Still, something didn't sit right about the way she'd shuffled him out. The shadows under her eyes hinted at more than exhaustion. He would know. He lived in those shadows himself.
He should leave before someone came out to find him hanging around her door. And he would go, as soon as he heard the new dead bolt click.
Two interminable minutes later, it still hadn't slid into place. Didn't the woman have any safety sense?
Max rapped his knuckles on the frame twice. "Darcy, I think my, uh—" he scrambled "—zinc oxide fell out of my pocket."
Smooth line, slick. No wonder she didn't answer. He tapped again. The door creaked open. "Darcy?"
He scanned the empty room.
"Over here."
Max followed her voice across the room...and down to the bathroom floor.
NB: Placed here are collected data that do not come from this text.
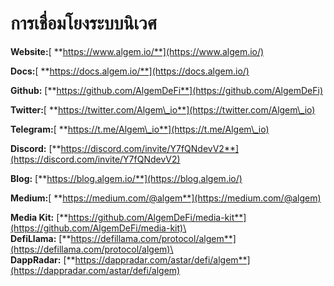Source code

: # การเชื่อมโยงระบบนิเวศ

**Website:**[ **https://www.algem.io/**](https://www.algem.io/)

**Docs:**[ **https://docs.algem.io/**](https://docs.algem.io/)

**Github:** [**https://github.com/AlgemDeFi**](https://github.com/AlgemDeFi)

**Twitter:**[ **https://twitter.com/Algem\_io**](https://twitter.com/Algem\_io)

**Telegram:**[ **https://t.me/Algem\_io**](https://t.me/Algem\_io)

**Discord:** [**https://discord.com/invite/Y7fQNdevV2**](https://discord.com/invite/Y7fQNdevV2)

**Blog:** [**https://blog.algem.io/**](https://blog.algem.io/)

**Medium:**[ **https://medium.com/@algem**](https://medium.com/@algem)

**Media Kit:** [**https://github.com/AlgemDeFi/media-kit**](https://github.com/AlgemDeFi/media-kit)\
\
**DefiLlama:** [**https://defillama.com/protocol/algem**](https://defillama.com/protocol/algem)\
\
**DappRadar:** [**https://dappradar.com/astar/defi/algem**](https://dappradar.com/astar/defi/algem)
Damn it, he should have trusted his instincts earlier and never left.
She slumped back against the wall, her knees drawn to her chest. Pale but upright, she reached to flush. "Shut the door, please. I really don't want anyone else seeing me like this."
"You got it." Max closed the door before crossing to Darcy. Stepping over her, he snagged a washrag from the rack and soaked it with cold water. Darcy thrust her hand up. Max passed the rag down as he dropped beside her on the cool tile. "Do you need anything?"
Darcy mopped the cloth over her brow. "A new day would be nice."
"How about I get someone to stay with you?"
"No!" She swiped the rag over her eyes. "No. Just what I need, Crusty waving a bologna sandwich under my nose to make all my troubles go away." She shuddered. "I'd never live it down. It's tough enough proving myself to these guys as it is."
"What about one of the other women?''
"No. I don't want anyone here." Darcy shot him a pointed look. "Anyone. I've had a really sucky day. So please find your zinc oxide and leave."
Hiking up onto her knees, Darcy grabbed the toothpaste from the sink. She fell back on her bottom. She squirted a stream of mint gel on her finger and swiped it across her teeth, all the while carefully avoiding looking at him.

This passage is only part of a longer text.